* [ABOUT THIS TASK] If a picture appears in the records, leave it out and transcribe the rest exactly.

* [Collected data]
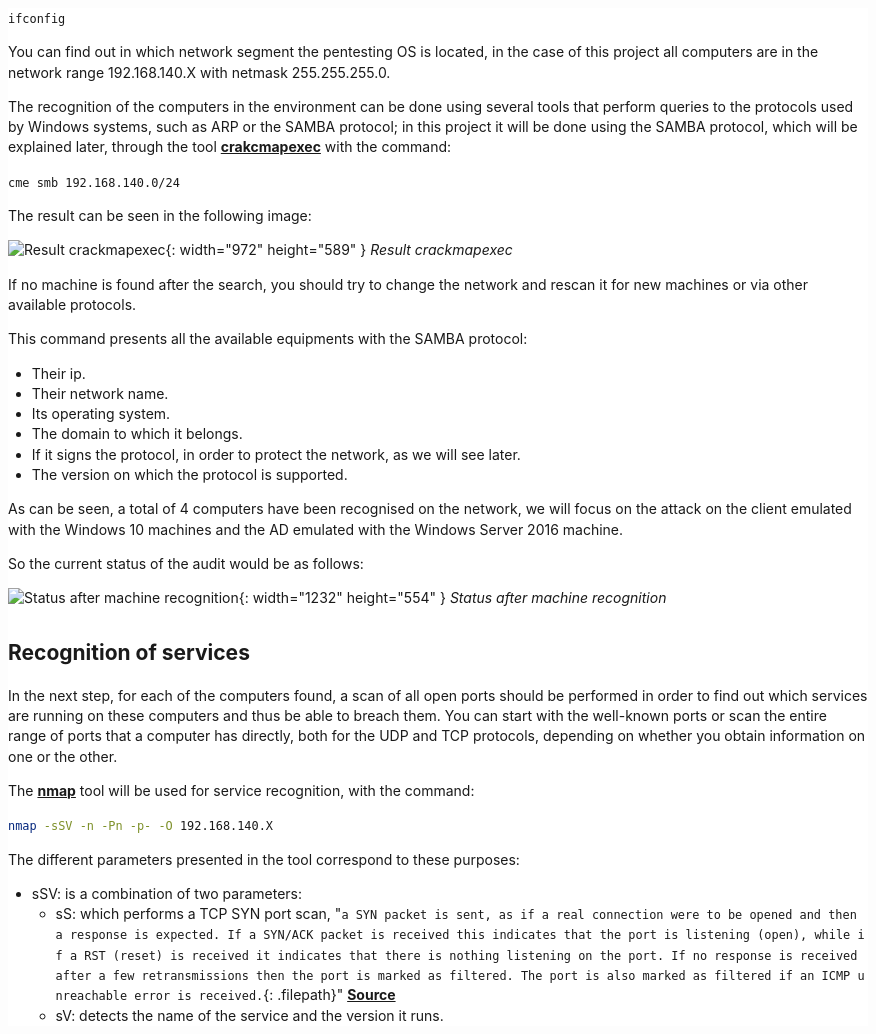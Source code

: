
 ```bash
ifconfig
```
You can find out in which network segment the pentesting OS is located, in the case of this project all computers are in the network range 192.168.140.X with netmask 255.255.255.0.

The recognition of the computers in the environment can be done using several tools that perform queries to the protocols used by Windows systems, such as ARP or the SAMBA protocol; in this project it will be done using the SAMBA protocol, which will be explained later, through the tool [**crakcmapexec**](https://github.com/Porchetta-Industries/CrackMapExec) with the command:

```bash
cme smb 192.168.140.0/24
```
The result can be seen in the following image:

![Result crackmapexec](cme-smb.png){: width="972" height="589" }
_Result crackmapexec_

If no machine is found after the search, you should try to change the network and rescan it for new machines or via other available protocols.

This command presents all the available equipments with the SAMBA protocol:
- Their ip.
- Their network name.
- Its operating system.
- The domain to which it belongs.
- If it signs the protocol, in order to protect the network, as we will see later.
- The version on which the protocol is supported.

As can be seen, a total of 4 computers have been recognised on the network, we will focus on the attack on the client emulated with the Windows 10 machines and the AD emulated with the Windows Server 2016 machine.

So the current status of the audit would be as follows:

![Status after machine recognition](estado-2.png){: width="1232" height="554" }
_Status after machine recognition_

## Recognition of services

In the next step, for each of the computers found, a scan of all open ports should be performed in order to find out which services are running on these computers and thus be able to breach them. You can start with the well-known ports or scan the entire range of ports that a computer has directly, both for the UDP and TCP protocols, depending on whether you obtain information on one or the other.

The [**nmap**](https://nmap.org/) tool will be used for service recognition, with the command:

```bash
nmap -sSV -n -Pn -p- -O 192.168.140.X
```
The different parameters presented in the tool correspond to these purposes:

- sSV: is a combination of two parameters:
    + sS: which performs a TCP SYN port scan, "`a SYN packet is sent, as if a real connection were to be opened and then a response is expected. If a SYN/ACK packet is received this indicates that the port is listening (open), while if a RST (reset) is received it indicates that there is nothing listening on the port. If no response is received after a few retransmissions then the port is marked as filtered. The port is also marked as filtered if an ICMP unreachable error is received.`{: .filepath}" [**Source**](https://nmap.org/man/es/man-port-scanning-techniques.html)
    + sV: detects the name of the service and the version it runs.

* [EXERCISE SOLUTION]
Source code

:
 ```bash
ifconfig
```
You can find out in which network segment the pentesting OS is located, in the case of this project all computers are in the network range 192.168.140.X with netmask 255.255.255.0.

The recognition of the computers in the environment can be done using several tools that perform queries to the protocols used by Windows systems, such as ARP or the SAMBA protocol; in this project it will be done using the SAMBA protocol, which will be explained later, through the tool [**crakcmapexec**](https://github.com/Porchetta-Industries/CrackMapExec) with the command:

```bash
cme smb 192.168.140.0/24
```
The result can be seen in the following image:

![Result crackmapexec](cme-smb.png){: width="972" height="589" }
_Result crackmapexec_

If no machine is found after the search, you should try to change the network and rescan it for new machines or via other available protocols.

This command presents all the available equipments with the SAMBA protocol:
- Their ip.
- Their network name.
- Its operating system.
- The domain to which it belongs.
- If it signs the protocol, in order to protect the network, as we will see later.
- The version on which the protocol is supported.

As can be seen, a total of 4 computers have been recognised on the network, we will focus on the attack on the client emulated with the Windows 10 machines and the AD emulated with the Windows Server 2016 machine.

So the current status of the audit would be as follows:

![Status after machine recognition](estado-2.png){: width="1232" height="554" }
_Status after machine recognition_

## Recognition of services

In the next step, for each of the computers found, a scan of all open ports should be performed in order to find out which services are running on these computers and thus be able to breach them. You can start with the well-known ports or scan the entire range of ports that a computer has directly, both for the UDP and TCP protocols, depending on whether you obtain information on one or the other.

The [**nmap**](https://nmap.org/) tool will be used for service recognition, with the command:

```bash
nmap -sSV -n -Pn -p- -O 192.168.140.X
```
The different parameters presented in the tool correspond to these purposes:

- sSV: is a combination of two parameters:
    + sS: which performs a TCP SYN port scan, "`a SYN packet is sent, as if a real connection were to be opened and then a response is expected. If a SYN/ACK packet is received this indicates that the port is listening (open), while if a RST (reset) is received it indicates that there is nothing listening on the port. If no response is received after a few retransmissions then the port is marked as filtered. The port is also marked as filtered if an ICMP unreachable error is received.`{: .filepath}" [**Source**](https://nmap.org/man/es/man-port-scanning-techniques.html)
    + sV: detects the name of the service and the version it runs.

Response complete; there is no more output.